Can a UBI policy compensate for inflation?
As an island, Malta produces only around 20% of its food necessities, has limited access to fresh water and lacks energy sources.
Due to this mix of factors, the economy is very dependent on importation and is wide open for induced inflation on its purchases including mineral fuels and oils, non-electrical machinery, aircraft and other transport equipment, plastic and other semi-manufactured goods, food, drink and tobacco.
This article demonstrates how rising prices have a constant erosion effect on the standard and quality of living particularly hitting the lower-income earners and pensioners. Official statistics reveal that the annual inflation rate rose to 0.7% in September from 0.4% in the previous month. It was the highest reading since the same rate in August of 2020, as prices accelerated for food and nonalcoholic beverages (3.5% vs. 3% in August), restaurants and hotels (1.7% vs. 1.4%), furniture (1.2% vs. 0.9%) and recreation and culture (2.3% vs. 2.2%).
The annual rate of inflation, as measured by the retail price index, was 2.08% in August, up from 1.81% in July, the National Statistics Office said. As can be expected, lower-income, unemployed and pensioners suffer most from the impact of rising food prices and look for protection by annual increases issued under the cost-of-living adjustment (COLA) mechanism. Thank heavens Malta’s inflation has still some way to go to reach the rate recorded in the euro area of 4.1%. But, the writing is on the wall as we import most of our food and other requisites. A weekly COLA increase of €1.75, supplemented by periodic rent payment adjustments, is not adequate. A recent Times of Malta survey found that the price of a kilo of Barilla pasta has gone up from €1.09 to €1.40 and sunflower oil, which once cost 99c is now about €1.40, showing increases of between 20-30%, according to one supermarket.
Other suppliers have given as examples the 15-20% rise in the price of coffee beans and said the shortage of a “good” rib-eye, costing €20-€23 a kilo. As stated earlier, food prices are pushing inflation up and most of such products are essential as there are no cheaper substitutes. The Malta Chamber says the international supply chain shocks brought on by the Covid-19 crisis have increased pressures, reflected into added costs due to logistics disruption, lost revenues, higher prices of sourced goods, unavailable materials that are suddenly in short supply and the time and effort required to secure them.

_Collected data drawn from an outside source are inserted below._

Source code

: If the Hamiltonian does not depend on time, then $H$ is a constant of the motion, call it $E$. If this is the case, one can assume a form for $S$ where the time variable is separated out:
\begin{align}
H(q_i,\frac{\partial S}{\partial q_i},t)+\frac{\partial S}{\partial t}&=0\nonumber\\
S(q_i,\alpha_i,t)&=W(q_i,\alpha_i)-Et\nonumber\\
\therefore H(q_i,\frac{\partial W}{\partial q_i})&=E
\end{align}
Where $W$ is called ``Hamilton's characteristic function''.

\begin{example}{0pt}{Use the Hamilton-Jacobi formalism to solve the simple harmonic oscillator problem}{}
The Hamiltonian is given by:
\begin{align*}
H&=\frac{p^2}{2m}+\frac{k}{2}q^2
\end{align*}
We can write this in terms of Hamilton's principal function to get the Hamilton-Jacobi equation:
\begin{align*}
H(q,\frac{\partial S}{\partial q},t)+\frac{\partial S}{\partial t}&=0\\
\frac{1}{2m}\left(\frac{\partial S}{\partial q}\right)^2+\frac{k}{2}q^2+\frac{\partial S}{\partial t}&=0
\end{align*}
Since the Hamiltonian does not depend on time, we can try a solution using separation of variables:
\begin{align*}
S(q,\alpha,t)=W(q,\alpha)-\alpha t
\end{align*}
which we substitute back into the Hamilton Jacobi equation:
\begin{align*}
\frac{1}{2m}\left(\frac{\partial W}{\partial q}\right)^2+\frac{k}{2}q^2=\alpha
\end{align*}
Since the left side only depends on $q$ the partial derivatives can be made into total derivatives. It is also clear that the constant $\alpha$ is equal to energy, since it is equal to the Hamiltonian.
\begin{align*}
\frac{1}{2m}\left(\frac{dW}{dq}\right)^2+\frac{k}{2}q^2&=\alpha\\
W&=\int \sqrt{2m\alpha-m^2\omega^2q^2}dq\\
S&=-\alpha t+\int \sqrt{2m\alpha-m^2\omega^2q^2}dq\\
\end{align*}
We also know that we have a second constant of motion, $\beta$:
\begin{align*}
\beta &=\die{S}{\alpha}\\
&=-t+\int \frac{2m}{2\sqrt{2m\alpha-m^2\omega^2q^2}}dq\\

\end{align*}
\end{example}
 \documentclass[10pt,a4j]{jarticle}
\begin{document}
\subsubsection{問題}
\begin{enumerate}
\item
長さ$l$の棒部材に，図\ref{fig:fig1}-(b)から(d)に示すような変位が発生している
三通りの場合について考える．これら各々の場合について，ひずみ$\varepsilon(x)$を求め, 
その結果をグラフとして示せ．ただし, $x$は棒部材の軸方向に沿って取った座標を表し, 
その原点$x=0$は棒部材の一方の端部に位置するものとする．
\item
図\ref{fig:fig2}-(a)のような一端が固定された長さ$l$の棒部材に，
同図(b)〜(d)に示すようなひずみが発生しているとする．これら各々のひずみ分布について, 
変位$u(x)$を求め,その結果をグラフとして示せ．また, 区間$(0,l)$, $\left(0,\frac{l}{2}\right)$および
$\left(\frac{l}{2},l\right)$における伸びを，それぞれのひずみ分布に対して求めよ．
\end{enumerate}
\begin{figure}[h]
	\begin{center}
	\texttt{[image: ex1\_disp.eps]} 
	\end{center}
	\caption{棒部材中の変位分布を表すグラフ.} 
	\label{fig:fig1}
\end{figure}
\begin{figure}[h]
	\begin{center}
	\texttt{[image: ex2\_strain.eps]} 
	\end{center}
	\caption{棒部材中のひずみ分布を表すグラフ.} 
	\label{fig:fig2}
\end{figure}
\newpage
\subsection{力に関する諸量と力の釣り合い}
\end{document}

One practical solution to alleviate poverty, due to rising prices, is to introduce a onetime Universal Basic Income (UBI) contribution to all. In its most basic form, UBI guarantees income for all, which includes non-working parents and caregivers, thus empowering important traditionally unpaid roles, especially for women. As the number of persons falling into the poverty trap stabilises after the Covid crisis, one expects more better paid jobs and a drive to end the precariat structures associated with certain competitive sectors such as construction, retail and hospitality. The upward adjustment in income will take time and in the intervening period, economists advocate the UBI concept as a panacea.
Simply put, a UBI, true to its name, would be unconditional and carries no means test for eligibility. It would be given to every individual, regardless of their own or their family income. The move to support a UBI comes at a time of unprecedented sluggish economies brought on this winter by the corona virus pandemic.
In conclusion, the pandemic (now in its fourth wave) has triggered a new interest in UBI as a way of compensating people for the economic hardships imposed by lockdowns, curfews and keeping social distances. Whenever UBI is introduced as a modest, one-time payment to all individuals, without means tests, then it is fair, non-discriminatory and a comprehensive antidote to fight chronic inflation.